**What the exercise asks:**
Copy out each line below in which the string "that" appears.
START Input records
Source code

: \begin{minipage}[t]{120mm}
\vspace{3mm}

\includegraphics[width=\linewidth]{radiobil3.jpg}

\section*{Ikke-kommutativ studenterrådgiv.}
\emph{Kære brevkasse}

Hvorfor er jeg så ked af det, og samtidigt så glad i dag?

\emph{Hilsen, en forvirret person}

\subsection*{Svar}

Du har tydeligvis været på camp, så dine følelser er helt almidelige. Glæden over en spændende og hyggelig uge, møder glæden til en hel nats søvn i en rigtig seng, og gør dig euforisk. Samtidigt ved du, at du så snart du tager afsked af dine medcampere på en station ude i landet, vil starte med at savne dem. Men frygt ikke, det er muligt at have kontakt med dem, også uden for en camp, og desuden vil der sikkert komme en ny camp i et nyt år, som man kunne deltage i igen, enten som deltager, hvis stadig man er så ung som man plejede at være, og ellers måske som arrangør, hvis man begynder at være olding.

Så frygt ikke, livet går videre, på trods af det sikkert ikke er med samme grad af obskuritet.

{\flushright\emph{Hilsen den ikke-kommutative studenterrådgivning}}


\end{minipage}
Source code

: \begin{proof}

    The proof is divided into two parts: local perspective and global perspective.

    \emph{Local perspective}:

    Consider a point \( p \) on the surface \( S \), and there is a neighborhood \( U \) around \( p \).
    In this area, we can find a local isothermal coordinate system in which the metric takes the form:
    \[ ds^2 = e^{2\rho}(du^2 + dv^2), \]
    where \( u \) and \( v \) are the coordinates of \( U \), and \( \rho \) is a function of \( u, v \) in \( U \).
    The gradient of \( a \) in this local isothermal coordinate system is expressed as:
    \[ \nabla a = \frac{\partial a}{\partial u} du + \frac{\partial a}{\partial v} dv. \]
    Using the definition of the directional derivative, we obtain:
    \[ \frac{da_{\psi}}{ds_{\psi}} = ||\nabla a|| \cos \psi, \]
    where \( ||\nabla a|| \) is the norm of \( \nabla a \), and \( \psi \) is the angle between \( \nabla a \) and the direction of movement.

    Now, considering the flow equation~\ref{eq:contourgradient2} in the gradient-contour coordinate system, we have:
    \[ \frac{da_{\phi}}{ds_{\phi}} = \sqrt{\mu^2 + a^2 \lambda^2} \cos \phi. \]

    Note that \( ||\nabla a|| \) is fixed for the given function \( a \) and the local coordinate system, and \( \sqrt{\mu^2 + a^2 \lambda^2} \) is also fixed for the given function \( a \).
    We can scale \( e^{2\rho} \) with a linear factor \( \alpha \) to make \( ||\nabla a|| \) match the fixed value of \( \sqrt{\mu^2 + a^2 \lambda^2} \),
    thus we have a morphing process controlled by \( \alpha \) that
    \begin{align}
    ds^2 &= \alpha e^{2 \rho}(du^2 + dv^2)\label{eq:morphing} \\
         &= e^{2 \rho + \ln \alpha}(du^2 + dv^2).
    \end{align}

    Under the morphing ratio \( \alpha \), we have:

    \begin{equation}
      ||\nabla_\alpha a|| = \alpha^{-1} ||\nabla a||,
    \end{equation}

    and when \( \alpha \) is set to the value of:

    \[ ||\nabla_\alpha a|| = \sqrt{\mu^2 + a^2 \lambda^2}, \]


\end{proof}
END Input records
**Solution to this exercise:**
    Note that \( ||\nabla a|| \) is fixed for the given function \( a \) and the local coordinate system, and \( \sqrt{\mu^2 + a^2 \lambda^2} \) is also fixed for the given function \( a \).
    thus we have a morphing process controlled by \( \alpha \) that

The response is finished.